● **What is being asked**:
Apart from the images, output the data below exactly.

(Recorded data)
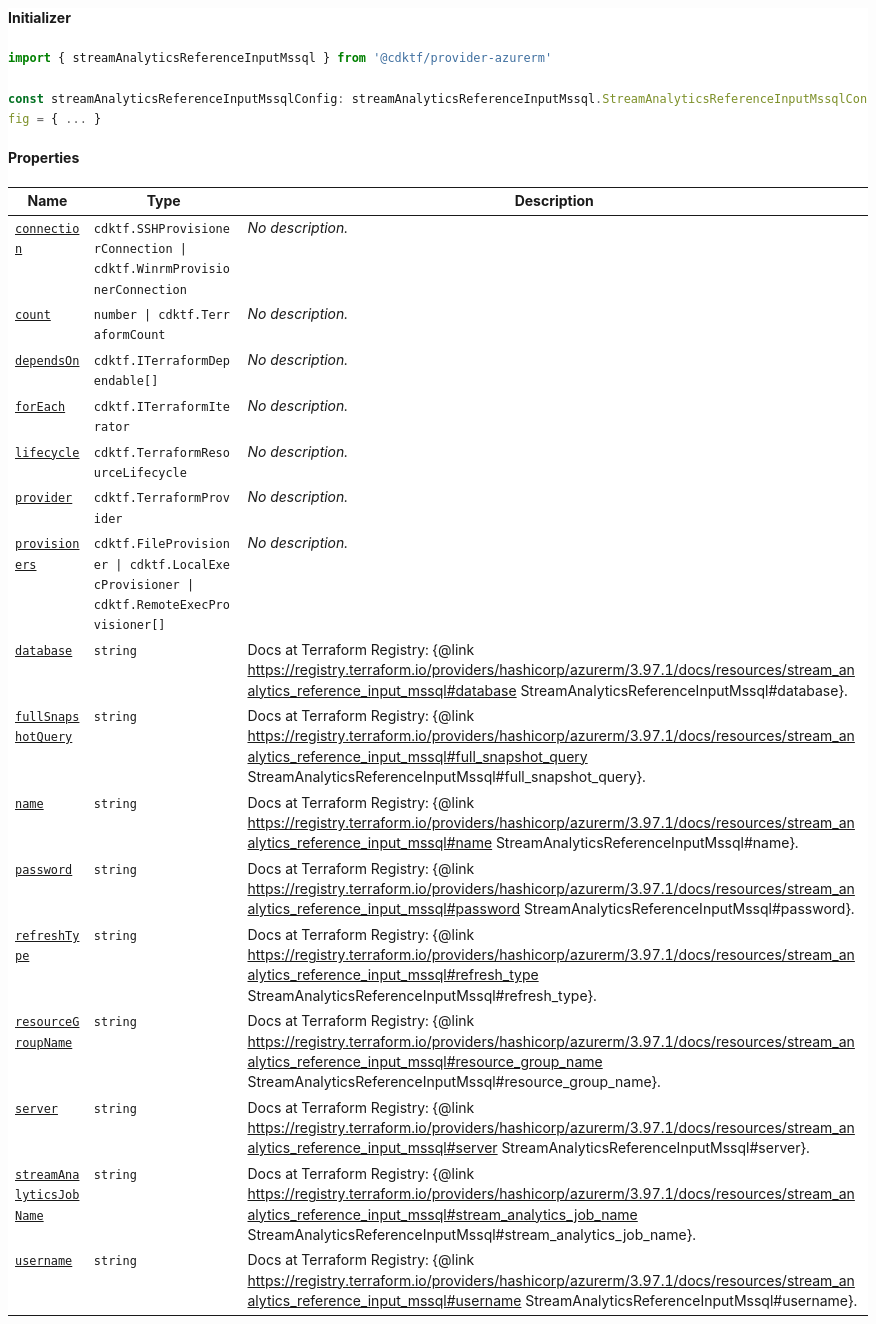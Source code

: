 #### Initializer <a name="Initializer" id="@cdktf/provider-azurerm.streamAnalyticsReferenceInputMssql.StreamAnalyticsReferenceInputMssqlConfig.Initializer"></a>

```typescript
import { streamAnalyticsReferenceInputMssql } from '@cdktf/provider-azurerm'

const streamAnalyticsReferenceInputMssqlConfig: streamAnalyticsReferenceInputMssql.StreamAnalyticsReferenceInputMssqlConfig = { ... }
```

#### Properties <a name="Properties" id="Properties"></a>

| **Name** | **Type** | **Description** |
| --- | --- | --- |
| <code><a href="#@cdktf/provider-azurerm.streamAnalyticsReferenceInputMssql.StreamAnalyticsReferenceInputMssqlConfig.property.connection">connection</a></code> | <code>cdktf.SSHProvisionerConnection \| cdktf.WinrmProvisionerConnection</code> | *No description.* |
| <code><a href="#@cdktf/provider-azurerm.streamAnalyticsReferenceInputMssql.StreamAnalyticsReferenceInputMssqlConfig.property.count">count</a></code> | <code>number \| cdktf.TerraformCount</code> | *No description.* |
| <code><a href="#@cdktf/provider-azurerm.streamAnalyticsReferenceInputMssql.StreamAnalyticsReferenceInputMssqlConfig.property.dependsOn">dependsOn</a></code> | <code>cdktf.ITerraformDependable[]</code> | *No description.* |
| <code><a href="#@cdktf/provider-azurerm.streamAnalyticsReferenceInputMssql.StreamAnalyticsReferenceInputMssqlConfig.property.forEach">forEach</a></code> | <code>cdktf.ITerraformIterator</code> | *No description.* |
| <code><a href="#@cdktf/provider-azurerm.streamAnalyticsReferenceInputMssql.StreamAnalyticsReferenceInputMssqlConfig.property.lifecycle">lifecycle</a></code> | <code>cdktf.TerraformResourceLifecycle</code> | *No description.* |
| <code><a href="#@cdktf/provider-azurerm.streamAnalyticsReferenceInputMssql.StreamAnalyticsReferenceInputMssqlConfig.property.provider">provider</a></code> | <code>cdktf.TerraformProvider</code> | *No description.* |
| <code><a href="#@cdktf/provider-azurerm.streamAnalyticsReferenceInputMssql.StreamAnalyticsReferenceInputMssqlConfig.property.provisioners">provisioners</a></code> | <code>cdktf.FileProvisioner \| cdktf.LocalExecProvisioner \| cdktf.RemoteExecProvisioner[]</code> | *No description.* |
| <code><a href="#@cdktf/provider-azurerm.streamAnalyticsReferenceInputMssql.StreamAnalyticsReferenceInputMssqlConfig.property.database">database</a></code> | <code>string</code> | Docs at Terraform Registry: {@link https://registry.terraform.io/providers/hashicorp/azurerm/3.97.1/docs/resources/stream_analytics_reference_input_mssql#database StreamAnalyticsReferenceInputMssql#database}. |
| <code><a href="#@cdktf/provider-azurerm.streamAnalyticsReferenceInputMssql.StreamAnalyticsReferenceInputMssqlConfig.property.fullSnapshotQuery">fullSnapshotQuery</a></code> | <code>string</code> | Docs at Terraform Registry: {@link https://registry.terraform.io/providers/hashicorp/azurerm/3.97.1/docs/resources/stream_analytics_reference_input_mssql#full_snapshot_query StreamAnalyticsReferenceInputMssql#full_snapshot_query}. |
| <code><a href="#@cdktf/provider-azurerm.streamAnalyticsReferenceInputMssql.StreamAnalyticsReferenceInputMssqlConfig.property.name">name</a></code> | <code>string</code> | Docs at Terraform Registry: {@link https://registry.terraform.io/providers/hashicorp/azurerm/3.97.1/docs/resources/stream_analytics_reference_input_mssql#name StreamAnalyticsReferenceInputMssql#name}. |
| <code><a href="#@cdktf/provider-azurerm.streamAnalyticsReferenceInputMssql.StreamAnalyticsReferenceInputMssqlConfig.property.password">password</a></code> | <code>string</code> | Docs at Terraform Registry: {@link https://registry.terraform.io/providers/hashicorp/azurerm/3.97.1/docs/resources/stream_analytics_reference_input_mssql#password StreamAnalyticsReferenceInputMssql#password}. |
| <code><a href="#@cdktf/provider-azurerm.streamAnalyticsReferenceInputMssql.StreamAnalyticsReferenceInputMssqlConfig.property.refreshType">refreshType</a></code> | <code>string</code> | Docs at Terraform Registry: {@link https://registry.terraform.io/providers/hashicorp/azurerm/3.97.1/docs/resources/stream_analytics_reference_input_mssql#refresh_type StreamAnalyticsReferenceInputMssql#refresh_type}. |
| <code><a href="#@cdktf/provider-azurerm.streamAnalyticsReferenceInputMssql.StreamAnalyticsReferenceInputMssqlConfig.property.resourceGroupName">resourceGroupName</a></code> | <code>string</code> | Docs at Terraform Registry: {@link https://registry.terraform.io/providers/hashicorp/azurerm/3.97.1/docs/resources/stream_analytics_reference_input_mssql#resource_group_name StreamAnalyticsReferenceInputMssql#resource_group_name}. |
| <code><a href="#@cdktf/provider-azurerm.streamAnalyticsReferenceInputMssql.StreamAnalyticsReferenceInputMssqlConfig.property.server">server</a></code> | <code>string</code> | Docs at Terraform Registry: {@link https://registry.terraform.io/providers/hashicorp/azurerm/3.97.1/docs/resources/stream_analytics_reference_input_mssql#server StreamAnalyticsReferenceInputMssql#server}. |
| <code><a href="#@cdktf/provider-azurerm.streamAnalyticsReferenceInputMssql.StreamAnalyticsReferenceInputMssqlConfig.property.streamAnalyticsJobName">streamAnalyticsJobName</a></code> | <code>string</code> | Docs at Terraform Registry: {@link https://registry.terraform.io/providers/hashicorp/azurerm/3.97.1/docs/resources/stream_analytics_reference_input_mssql#stream_analytics_job_name StreamAnalyticsReferenceInputMssql#stream_analytics_job_name}. |
| <code><a href="#@cdktf/provider-azurerm.streamAnalyticsReferenceInputMssql.StreamAnalyticsReferenceInputMssqlConfig.property.username">username</a></code> | <code>string</code> | Docs at Terraform Registry: {@link https://registry.terraform.io/providers/hashicorp/azurerm/3.97.1/docs/resources/stream_analytics_reference_input_mssql#username StreamAnalyticsReferenceInputMssql#username}. |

● **Output below**:
Source code

: #### Initializer <a name="Initializer" id="@cdktf/provider-azurerm.streamAnalyticsReferenceInputMssql.StreamAnalyticsReferenceInputMssqlConfig.Initializer"></a>

```typescript
import { streamAnalyticsReferenceInputMssql } from '@cdktf/provider-azurerm'

const streamAnalyticsReferenceInputMssqlConfig: streamAnalyticsReferenceInputMssql.StreamAnalyticsReferenceInputMssqlConfig = { ... }
```

#### Properties <a name="Properties" id="Properties"></a>

| **Name** | **Type** | **Description** |
| --- | --- | --- |
| <code><a href="#@cdktf/provider-azurerm.streamAnalyticsReferenceInputMssql.StreamAnalyticsReferenceInputMssqlConfig.property.connection">connection</a></code> | <code>cdktf.SSHProvisionerConnection \| cdktf.WinrmProvisionerConnection</code> | *No description.* |
| <code><a href="#@cdktf/provider-azurerm.streamAnalyticsReferenceInputMssql.StreamAnalyticsReferenceInputMssqlConfig.property.count">count</a></code> | <code>number \| cdktf.TerraformCount</code> | *No description.* |
| <code><a href="#@cdktf/provider-azurerm.streamAnalyticsReferenceInputMssql.StreamAnalyticsReferenceInputMssqlConfig.property.dependsOn">dependsOn</a></code> | <code>cdktf.ITerraformDependable[]</code> | *No description.* |
| <code><a href="#@cdktf/provider-azurerm.streamAnalyticsReferenceInputMssql.StreamAnalyticsReferenceInputMssqlConfig.property.forEach">forEach</a></code> | <code>cdktf.ITerraformIterator</code> | *No description.* |
| <code><a href="#@cdktf/provider-azurerm.streamAnalyticsReferenceInputMssql.StreamAnalyticsReferenceInputMssqlConfig.property.lifecycle">lifecycle</a></code> | <code>cdktf.TerraformResourceLifecycle</code> | *No description.* |
| <code><a href="#@cdktf/provider-azurerm.streamAnalyticsReferenceInputMssql.StreamAnalyticsReferenceInputMssqlConfig.property.provider">provider</a></code> | <code>cdktf.TerraformProvider</code> | *No description.* |
| <code><a href="#@cdktf/provider-azurerm.streamAnalyticsReferenceInputMssql.StreamAnalyticsReferenceInputMssqlConfig.property.provisioners">provisioners</a></code> | <code>cdktf.FileProvisioner \| cdktf.LocalExecProvisioner \| cdktf.RemoteExecProvisioner[]</code> | *No description.* |
| <code><a href="#@cdktf/provider-azurerm.streamAnalyticsReferenceInputMssql.StreamAnalyticsReferenceInputMssqlConfig.property.database">database</a></code> | <code>string</code> | Docs at Terraform Registry: {@link https://registry.terraform.io/providers/hashicorp/azurerm/3.97.1/docs/resources/stream_analytics_reference_input_mssql#database StreamAnalyticsReferenceInputMssql#database}. |
| <code><a href="#@cdktf/provider-azurerm.streamAnalyticsReferenceInputMssql.StreamAnalyticsReferenceInputMssqlConfig.property.fullSnapshotQuery">fullSnapshotQuery</a></code> | <code>string</code> | Docs at Terraform Registry: {@link https://registry.terraform.io/providers/hashicorp/azurerm/3.97.1/docs/resources/stream_analytics_reference_input_mssql#full_snapshot_query StreamAnalyticsReferenceInputMssql#full_snapshot_query}. |
| <code><a href="#@cdktf/provider-azurerm.streamAnalyticsReferenceInputMssql.StreamAnalyticsReferenceInputMssqlConfig.property.name">name</a></code> | <code>string</code> | Docs at Terraform Registry: {@link https://registry.terraform.io/providers/hashicorp/azurerm/3.97.1/docs/resources/stream_analytics_reference_input_mssql#name StreamAnalyticsReferenceInputMssql#name}. |
| <code><a href="#@cdktf/provider-azurerm.streamAnalyticsReferenceInputMssql.StreamAnalyticsReferenceInputMssqlConfig.property.password">password</a></code> | <code>string</code> | Docs at Terraform Registry: {@link https://registry.terraform.io/providers/hashicorp/azurerm/3.97.1/docs/resources/stream_analytics_reference_input_mssql#password StreamAnalyticsReferenceInputMssql#password}. |
| <code><a href="#@cdktf/provider-azurerm.streamAnalyticsReferenceInputMssql.StreamAnalyticsReferenceInputMssqlConfig.property.refreshType">refreshType</a></code> | <code>string</code> | Docs at Terraform Registry: {@link https://registry.terraform.io/providers/hashicorp/azurerm/3.97.1/docs/resources/stream_analytics_reference_input_mssql#refresh_type StreamAnalyticsReferenceInputMssql#refresh_type}. |
| <code><a href="#@cdktf/provider-azurerm.streamAnalyticsReferenceInputMssql.StreamAnalyticsReferenceInputMssqlConfig.property.resourceGroupName">resourceGroupName</a></code> | <code>string</code> | Docs at Terraform Registry: {@link https://registry.terraform.io/providers/hashicorp/azurerm/3.97.1/docs/resources/stream_analytics_reference_input_mssql#resource_group_name StreamAnalyticsReferenceInputMssql#resource_group_name}. |
| <code><a href="#@cdktf/provider-azurerm.streamAnalyticsReferenceInputMssql.StreamAnalyticsReferenceInputMssqlConfig.property.server">server</a></code> | <code>string</code> | Docs at Terraform Registry: {@link https://registry.terraform.io/providers/hashicorp/azurerm/3.97.1/docs/resources/stream_analytics_reference_input_mssql#server StreamAnalyticsReferenceInputMssql#server}. |
| <code><a href="#@cdktf/provider-azurerm.streamAnalyticsReferenceInputMssql.StreamAnalyticsReferenceInputMssqlConfig.property.streamAnalyticsJobName">streamAnalyticsJobName</a></code> | <code>string</code> | Docs at Terraform Registry: {@link https://registry.terraform.io/providers/hashicorp/azurerm/3.97.1/docs/resources/stream_analytics_reference_input_mssql#stream_analytics_job_name StreamAnalyticsReferenceInputMssql#stream_analytics_job_name}. |
| <code><a href="#@cdktf/provider-azurerm.streamAnalyticsReferenceInputMssql.StreamAnalyticsReferenceInputMssqlConfig.property.username">username</a></code> | <code>string</code> | Docs at Terraform Registry: {@link https://registry.terraform.io/providers/hashicorp/azurerm/3.97.1/docs/resources/stream_analytics_reference_input_mssql#username StreamAnalyticsReferenceInputMssql#username}. |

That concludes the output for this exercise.